▸ GOAL OF THE EXERCISE:
Respond with nothing but the number of lines in this data that include the word "packages".

▸ DATA SUPPLIED:
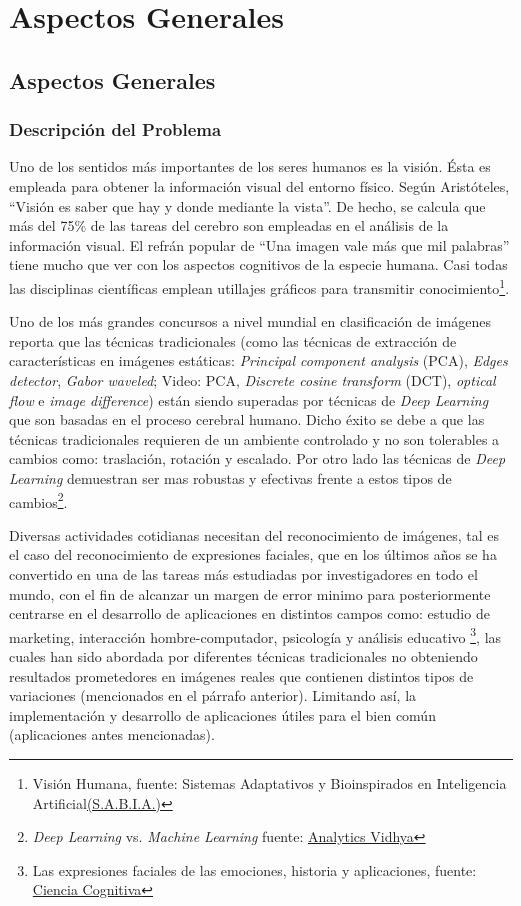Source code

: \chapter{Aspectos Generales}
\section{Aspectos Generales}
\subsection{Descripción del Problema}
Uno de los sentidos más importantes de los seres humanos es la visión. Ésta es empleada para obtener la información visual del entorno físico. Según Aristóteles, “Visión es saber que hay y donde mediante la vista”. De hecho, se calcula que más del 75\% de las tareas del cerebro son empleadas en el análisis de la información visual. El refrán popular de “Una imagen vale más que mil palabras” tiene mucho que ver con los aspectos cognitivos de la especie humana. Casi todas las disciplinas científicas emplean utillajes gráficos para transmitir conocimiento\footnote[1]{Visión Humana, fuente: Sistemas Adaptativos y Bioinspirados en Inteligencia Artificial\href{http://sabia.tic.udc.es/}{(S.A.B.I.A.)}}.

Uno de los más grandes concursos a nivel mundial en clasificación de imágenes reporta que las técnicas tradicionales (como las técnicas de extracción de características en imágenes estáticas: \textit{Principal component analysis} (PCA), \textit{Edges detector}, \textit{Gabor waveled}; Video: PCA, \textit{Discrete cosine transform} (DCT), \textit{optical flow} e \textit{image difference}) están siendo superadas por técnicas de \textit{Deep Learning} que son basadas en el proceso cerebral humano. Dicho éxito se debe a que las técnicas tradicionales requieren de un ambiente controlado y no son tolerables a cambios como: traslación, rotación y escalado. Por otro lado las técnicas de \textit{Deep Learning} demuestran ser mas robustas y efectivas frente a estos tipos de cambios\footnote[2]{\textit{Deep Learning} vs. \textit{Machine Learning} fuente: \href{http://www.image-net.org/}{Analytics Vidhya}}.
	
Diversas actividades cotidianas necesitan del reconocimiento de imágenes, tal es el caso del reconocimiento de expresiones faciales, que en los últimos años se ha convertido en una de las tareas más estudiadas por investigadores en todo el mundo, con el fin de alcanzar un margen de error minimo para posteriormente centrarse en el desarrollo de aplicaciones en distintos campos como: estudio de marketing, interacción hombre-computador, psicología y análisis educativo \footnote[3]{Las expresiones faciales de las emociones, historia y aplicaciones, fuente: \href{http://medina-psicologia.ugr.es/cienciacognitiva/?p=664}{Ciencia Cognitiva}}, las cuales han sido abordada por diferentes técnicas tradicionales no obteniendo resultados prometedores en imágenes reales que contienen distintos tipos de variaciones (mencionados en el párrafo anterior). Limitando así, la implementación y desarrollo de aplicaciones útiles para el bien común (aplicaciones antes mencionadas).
--
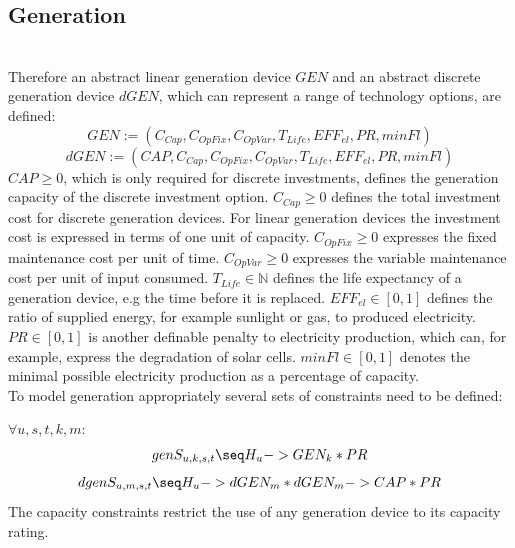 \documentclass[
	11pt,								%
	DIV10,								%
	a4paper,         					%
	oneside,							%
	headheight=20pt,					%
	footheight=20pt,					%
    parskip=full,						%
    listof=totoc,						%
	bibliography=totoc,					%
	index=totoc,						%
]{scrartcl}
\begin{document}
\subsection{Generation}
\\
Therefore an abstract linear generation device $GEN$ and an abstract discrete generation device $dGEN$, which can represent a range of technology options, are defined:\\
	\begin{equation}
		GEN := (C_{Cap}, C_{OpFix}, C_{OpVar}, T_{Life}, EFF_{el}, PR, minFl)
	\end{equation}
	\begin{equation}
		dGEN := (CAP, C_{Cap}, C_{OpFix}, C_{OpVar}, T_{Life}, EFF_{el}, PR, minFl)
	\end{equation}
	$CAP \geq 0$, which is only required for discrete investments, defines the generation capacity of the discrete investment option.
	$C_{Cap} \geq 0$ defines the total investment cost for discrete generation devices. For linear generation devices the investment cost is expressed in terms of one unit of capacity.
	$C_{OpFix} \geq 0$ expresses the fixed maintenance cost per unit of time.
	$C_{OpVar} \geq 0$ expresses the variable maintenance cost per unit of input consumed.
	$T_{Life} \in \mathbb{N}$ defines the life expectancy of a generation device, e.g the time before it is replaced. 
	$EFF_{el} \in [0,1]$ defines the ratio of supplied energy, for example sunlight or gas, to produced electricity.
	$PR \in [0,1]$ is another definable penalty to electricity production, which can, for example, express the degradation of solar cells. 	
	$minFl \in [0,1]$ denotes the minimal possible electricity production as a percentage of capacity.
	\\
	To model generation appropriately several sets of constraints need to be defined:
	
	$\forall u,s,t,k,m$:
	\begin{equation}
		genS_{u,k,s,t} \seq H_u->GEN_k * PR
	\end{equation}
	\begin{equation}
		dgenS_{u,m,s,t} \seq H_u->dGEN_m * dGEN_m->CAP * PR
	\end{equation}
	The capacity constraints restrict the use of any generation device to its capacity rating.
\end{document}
==
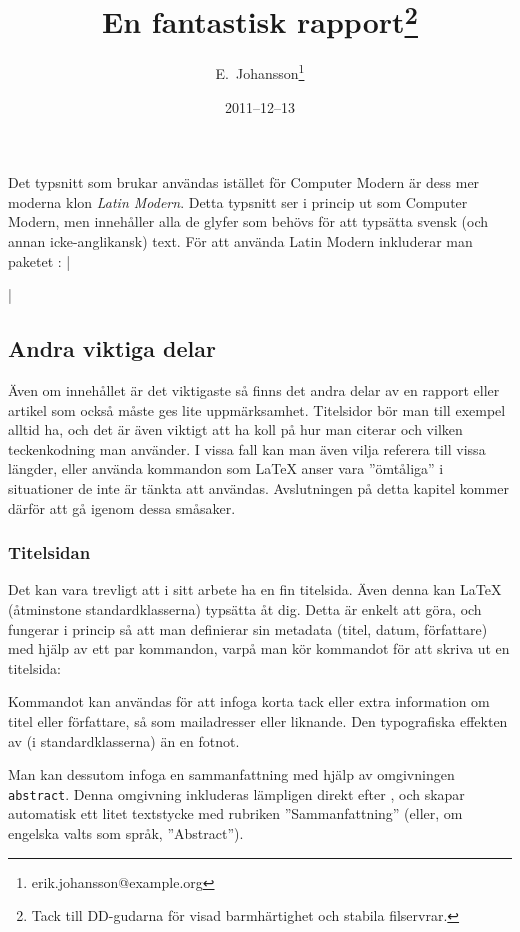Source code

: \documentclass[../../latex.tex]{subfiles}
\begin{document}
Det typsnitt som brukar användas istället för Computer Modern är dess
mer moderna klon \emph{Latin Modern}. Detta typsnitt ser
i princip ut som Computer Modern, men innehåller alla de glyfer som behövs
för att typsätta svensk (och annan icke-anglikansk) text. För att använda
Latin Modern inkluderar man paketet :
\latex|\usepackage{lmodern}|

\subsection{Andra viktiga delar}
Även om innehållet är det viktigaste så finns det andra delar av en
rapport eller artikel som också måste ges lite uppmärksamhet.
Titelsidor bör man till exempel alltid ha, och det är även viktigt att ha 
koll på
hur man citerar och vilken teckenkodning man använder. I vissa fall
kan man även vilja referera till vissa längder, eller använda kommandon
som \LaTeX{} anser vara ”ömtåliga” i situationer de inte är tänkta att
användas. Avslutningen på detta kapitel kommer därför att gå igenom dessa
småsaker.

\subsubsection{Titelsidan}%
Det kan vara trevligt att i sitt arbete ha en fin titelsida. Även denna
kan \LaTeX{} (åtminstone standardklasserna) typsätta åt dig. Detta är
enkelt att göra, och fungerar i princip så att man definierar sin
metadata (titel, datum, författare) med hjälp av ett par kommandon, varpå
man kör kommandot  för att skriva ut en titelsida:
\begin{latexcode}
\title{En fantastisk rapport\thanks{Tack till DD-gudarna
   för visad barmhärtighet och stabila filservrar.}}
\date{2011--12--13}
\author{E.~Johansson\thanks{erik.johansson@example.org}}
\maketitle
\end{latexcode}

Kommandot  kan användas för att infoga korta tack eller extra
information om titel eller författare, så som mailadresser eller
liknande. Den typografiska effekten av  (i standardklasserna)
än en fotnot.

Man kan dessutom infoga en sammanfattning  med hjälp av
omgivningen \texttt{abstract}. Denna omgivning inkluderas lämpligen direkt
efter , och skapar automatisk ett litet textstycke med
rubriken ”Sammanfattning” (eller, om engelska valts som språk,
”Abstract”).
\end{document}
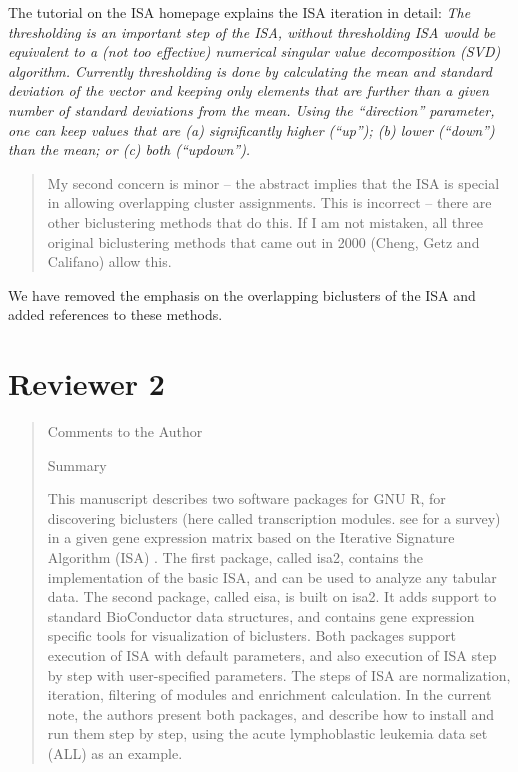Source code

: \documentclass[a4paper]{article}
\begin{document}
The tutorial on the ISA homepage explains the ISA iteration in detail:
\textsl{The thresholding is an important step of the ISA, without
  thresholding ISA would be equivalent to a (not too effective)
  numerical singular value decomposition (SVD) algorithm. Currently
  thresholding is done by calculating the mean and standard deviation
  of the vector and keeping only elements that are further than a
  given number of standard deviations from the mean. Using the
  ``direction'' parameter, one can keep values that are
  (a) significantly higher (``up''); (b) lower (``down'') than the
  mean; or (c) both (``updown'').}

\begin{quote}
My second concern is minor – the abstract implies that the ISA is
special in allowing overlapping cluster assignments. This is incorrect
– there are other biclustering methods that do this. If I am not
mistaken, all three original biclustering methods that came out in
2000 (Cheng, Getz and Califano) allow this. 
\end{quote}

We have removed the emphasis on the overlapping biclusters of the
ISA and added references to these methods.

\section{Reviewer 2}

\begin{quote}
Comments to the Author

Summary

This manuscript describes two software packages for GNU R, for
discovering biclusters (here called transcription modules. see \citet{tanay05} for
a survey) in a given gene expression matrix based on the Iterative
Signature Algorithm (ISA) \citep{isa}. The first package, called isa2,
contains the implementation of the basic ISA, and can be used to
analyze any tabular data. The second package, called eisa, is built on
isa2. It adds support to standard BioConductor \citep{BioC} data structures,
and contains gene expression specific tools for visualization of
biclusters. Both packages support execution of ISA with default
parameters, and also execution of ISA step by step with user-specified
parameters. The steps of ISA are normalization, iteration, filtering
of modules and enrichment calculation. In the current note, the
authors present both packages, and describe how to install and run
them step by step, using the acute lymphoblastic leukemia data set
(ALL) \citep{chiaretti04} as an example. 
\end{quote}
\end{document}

▸ FINISHED EXERCISE:
3